Por eso, tampoco nos molesta ver cómo –incluso en territorios de las ciencias más duras– triunfa la posverdad, esa tendencia degenerante y responsable de borrar los límites entre verdad y mentira, en la cual los hechos objetivos influyen menos que las emociones y las creencias personales cuando de opinión pública se trata, al grado de que charlatanes son absueltos de cualquier juicio, en tanto que veraces sufren las sociocidasconsecuencias del ostracismo, por la sencilla y corrompida razón de que los primeros (torpes aplaudidores) tan sólo se dedican a fomentar y reforzar los prejuicios, a diferencia de los segundos (valientes progresistas), quienes hacen de la crítica (madre de la evolución social) su admirable modo de vida.

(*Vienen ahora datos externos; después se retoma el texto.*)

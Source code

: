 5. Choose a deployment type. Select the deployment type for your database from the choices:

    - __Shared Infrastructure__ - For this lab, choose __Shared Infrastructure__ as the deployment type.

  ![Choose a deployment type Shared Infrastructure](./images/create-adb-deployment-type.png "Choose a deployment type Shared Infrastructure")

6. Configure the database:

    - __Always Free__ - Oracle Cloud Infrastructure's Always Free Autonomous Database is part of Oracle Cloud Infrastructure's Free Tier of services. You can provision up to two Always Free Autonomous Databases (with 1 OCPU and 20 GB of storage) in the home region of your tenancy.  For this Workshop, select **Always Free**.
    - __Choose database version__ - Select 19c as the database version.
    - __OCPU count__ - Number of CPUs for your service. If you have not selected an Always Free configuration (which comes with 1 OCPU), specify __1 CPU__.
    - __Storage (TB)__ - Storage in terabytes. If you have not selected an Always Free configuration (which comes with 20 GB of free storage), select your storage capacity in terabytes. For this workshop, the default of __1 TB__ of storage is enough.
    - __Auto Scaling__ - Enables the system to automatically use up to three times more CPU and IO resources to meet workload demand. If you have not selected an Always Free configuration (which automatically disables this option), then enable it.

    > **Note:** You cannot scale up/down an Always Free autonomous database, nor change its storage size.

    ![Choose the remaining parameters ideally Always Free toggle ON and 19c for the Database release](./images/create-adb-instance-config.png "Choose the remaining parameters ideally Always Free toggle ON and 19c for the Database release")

Entonces, queda de manifiesto que allí donde respira el hombre reina una dialéctica basada en la mentira (que a estas alturas podríamos definir como aquel acto comunicativo que pone en la escena cognitiva una descripción que no se condice con el mundo sensible), y hallamos realidades, saberes, pensamientos o emociones enmascarados. Ahora, si bien la mentira –lo mismo que el suculento pecado– está en todos lados, existen áreas de la vida en que la pantomima resulta más evidente y, para algunos, necesaria. Este es el caso de la política, peligroso “arte de disfrazar de interés general el interés particular” (en palabras del literato y filósofo francés Edmond Thiaudière) que hace del engaño su principal rasgo distintivo, según han denunciado casi todos los hombres de genio (Jonathan Swift y Hannah Arendt, son dos autores imprescindibles sobre este tópico), y como podemos constatarlo en el devenir cotidiano.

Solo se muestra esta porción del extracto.